Cioè: noi potremmo anche considerare “complementare e non contrapposto” l’utilizzo delle candele di cera e quello della luce elettrica. E se qualcuno preferisce le candele, per me va bene. L’importante è che poi non si scandalizzi per il fatto che io e la maggioranza delle persone ci serviamo solo di lampadine. Cioè, il “matto”:-)) … è quello che va a candele, mica io e la maggioranza che non ne vogliamo sapere e preferiamo le lampadine

Postato sabato, 3 gennaio 2009 alle 18:15 da rex


@Caro Rex,
la tua opinione é rispettabilissima. E un pò c’hai pure ragione..
Ma ci sono persone che affondano sul “passato” le radici del proprio pensiero o della loro “visione del mondo”. Io sono così. Non che non sappia adattarmi al presente e alle sue “lampadine”( anzi: ringrazio il cielo perché é stato inventato il computer..”) però trovo nella mia epoca troppe cose che solo a pensarci mi “distruggono” dentro e quindi me ne allontano come posso. Praticamente “me ne vado in un altro luogo”.
Per farti un esempio: in nome del progresso, si distrugge il pianeta. Tutto dev’essere assoggettato alle esigenze degli umani. Questo a me non piace. Forse mi dirai che ho troppo “il mito del buon selvaggio”…
E’ probabile. Però ognuno é anche il frutto di ciò che “mangia” o che beve sin da piccolo, nel senso: mia madre mi ha messo in mano ALICE NEL PAESE DELLE MERAVIGLIE quando avevo 4 anni e quindi io da lì ho cominciato a “nutrirmi” in questo modo.. e ad “abbeverarmi” a quelle fonti. E di anni ne sono passati 40, da allora.
Non sono una “romantica pseudo-nostalgica” e neppure una “acculturata o che si crede tale”( però hai ragione quando scrivi che molte persone che vanno a teatro credono che sia stato “scritto” per loro, che sarebbero i veri “intenditori”, nella loro mente – invece non é così). Ho una grande passione per il teatro. Purtroppo lo leggo e basta, o lo vedo spesso recitato male..( o a me SEMBRA recitato male).
Mi piace moltissimo anche il cinema( quello che piace a me, ovviamente- te l’ho citato prima..).
Credo che comunque il teatro non debba morire e che sia giusto che qualcuno ne parli se muore un “grande” del teatro, com’era Harold Pinter( di cui mi dispiace non ho potuto dire nulla, ma mi fido dell’opinione di chi lo conosce).

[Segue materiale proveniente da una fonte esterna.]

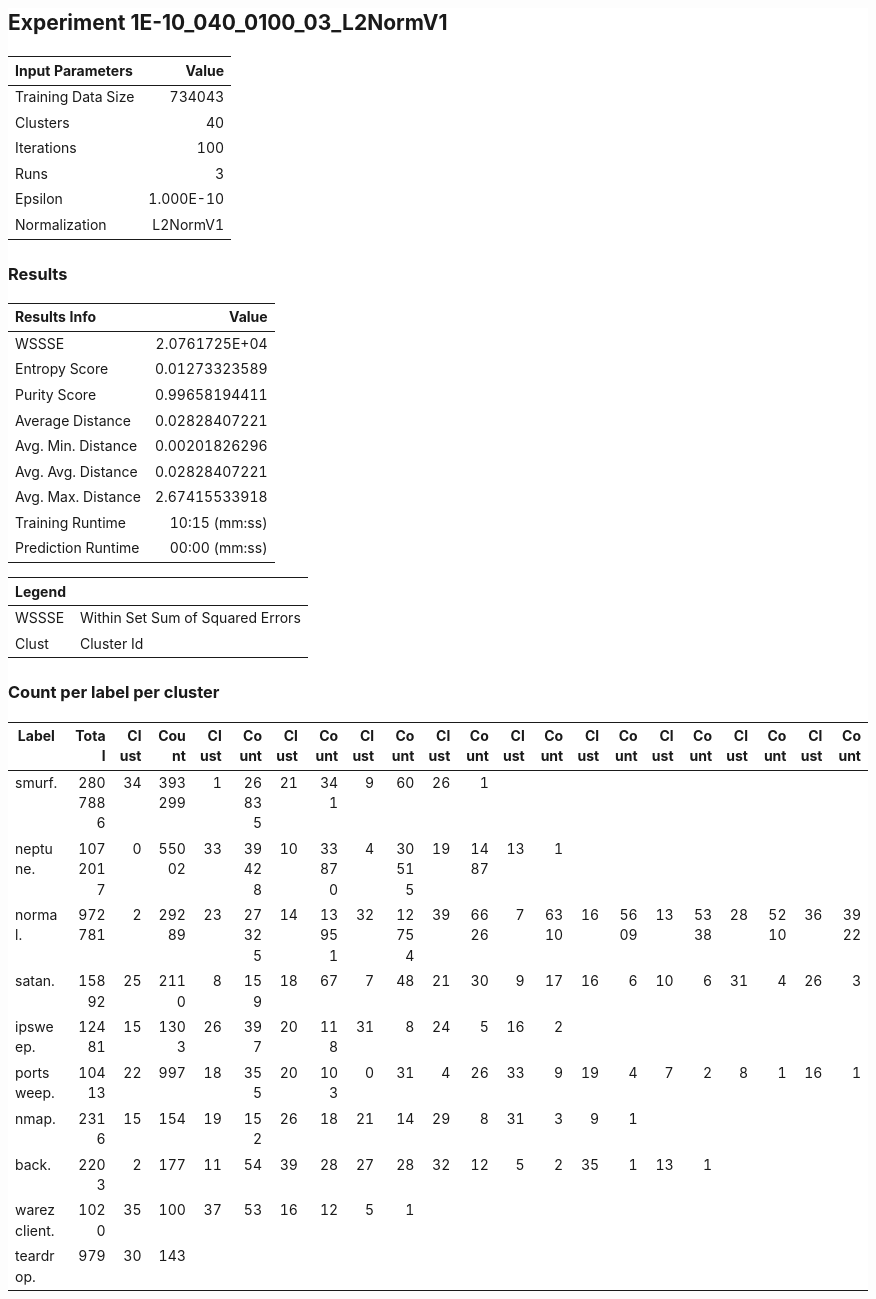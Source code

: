 ## Experiment 1E-10_040_0100_03_L2NormV1

| Input Parameters     |   Value   |
| :------------------- | --------: |
| Training Data Size   |    734043 |
| Clusters             |        40 |
| Iterations           |       100 |
| Runs                 |         3 |
| Epsilon              | 1.000E-10 |
| Normalization        |  L2NormV1 |


### Results

| Results Info         | Value         |
| :------------------- | ------------: |
| WSSSE                | 2.0761725E+04 |
| Entropy Score        | 0.01273323589 |
| Purity  Score        | 0.99658194411 |
| Average Distance     | 0.02828407221 |
| Avg. Min. Distance   | 0.00201826296 |
| Avg. Avg. Distance   | 0.02828407221 |
| Avg. Max. Distance   | 2.67415533918 |
| Training Runtime     | 10:15 (mm:ss) |
| Prediction Runtime   | 00:00 (mm:ss) |

| Legend ||
| ------ | -------------------------------- |
| WSSSE  | Within Set Sum of Squared Errors |
| Clust  | Cluster Id                       |


### Count per label per cluster

| Label                |   Total   | Clust | Count   | Clust | Count   | Clust | Count   | Clust | Count   | Clust | Count   | Clust | Count   | Clust | Count   | Clust | Count   | Clust | Count   | Clust | Count   |
| -------------------- | --------: | ----: | ------: | ----: | ------: | ----: | ------: | ----: | ------: | ----: | ------: | ----: | ------: | ----: | ------: | ----: | ------: | ----: | ------: | ----: | ------: |
| smurf.               |   2807886 |    34 |  393299 |     1 |   26835 |    21 |     341 |     9 |      60 |    26 |       1 |
| neptune.             |   1072017 |     0 |   55002 |    33 |   39428 |    10 |   33870 |     4 |   30515 |    19 |    1487 |    13 |       1 |
| normal.              |    972781 |     2 |   29289 |    23 |   27325 |    14 |   13951 |    32 |   12754 |    39 |    6626 |     7 |    6310 |    16 |    5609 |    13 |    5338 |    28 |    5210 |    36 |    3922 |
| satan.               |     15892 |    25 |    2110 |     8 |     159 |    18 |      67 |     7 |      48 |    21 |      30 |     9 |      17 |    16 |       6 |    10 |       6 |    31 |       4 |    26 |       3 |
| ipsweep.             |     12481 |    15 |    1303 |    26 |     397 |    20 |     118 |    31 |       8 |    24 |       5 |    16 |       2 |
| portsweep.           |     10413 |    22 |     997 |    18 |     355 |    20 |     103 |     0 |      31 |     4 |      26 |    33 |       9 |    19 |       4 |     7 |       2 |     8 |       1 |    16 |       1 |
| nmap.                |      2316 |    15 |     154 |    19 |     152 |    26 |      18 |    21 |      14 |    29 |       8 |    31 |       3 |     9 |       1 |
| back.                |      2203 |     2 |     177 |    11 |      54 |    39 |      28 |    27 |      28 |    32 |      12 |     5 |       2 |    35 |       1 |    13 |       1 |
| warezclient.         |      1020 |    35 |     100 |    37 |      53 |    16 |      12 |     5 |       1 |
| teardrop.            |       979 |    30 |     143 |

Postato sabato, 3 gennaio 2009 alle 20:13 da Anonimo


Scusa: ero io. Non é un anonimo.
Approfitto per aggiungere: che prendo così tanto ” a cuore” l’argomento perché mi é stato spesso detto che ho molta “vis comica” ( chissà se é vero..)e fatto sta che invece mi hanno mandato al liceo scientifico, quand’ero piccola. Così, mi é sempre rimasto il rimpianto di non aver potuto “calcare le scene”…
Ciao

Postato sabato, 3 gennaio 2009 alle 20:18 da roberta


Ottima la ”difesa d’ufficio” della Commedia dell’Arte da parte di Gaetano, il quale ci fa notare come tale forma popolare – o popolaneggiante – di rappresentazione teatrale, oggi sia stata confinata nelle ingiuste regioni dei ‘’sottoprodotti culturali”. Sottoprodotto un corno. Il teatro di figura e’ una forma artistica di prima scelta. Bravo, Gaetano!
-
Roberta: non disperare per il ”povero” Shakespeare: solo i mostri sacri possono essere dissacrati dagli urlatori di oggi (gente senza voce e priva di corretta dizione che se non prende gli psicofarmaci per farsi sentire dalla platea non arriva neanche al golfo mistico, dove stanno gli orchestrali). Per fortuna (ancora) esistono anche quelli come Flavio Bucci, Dario Fo e Giorgio Albertazzi che hanno fatto le scuole adatte.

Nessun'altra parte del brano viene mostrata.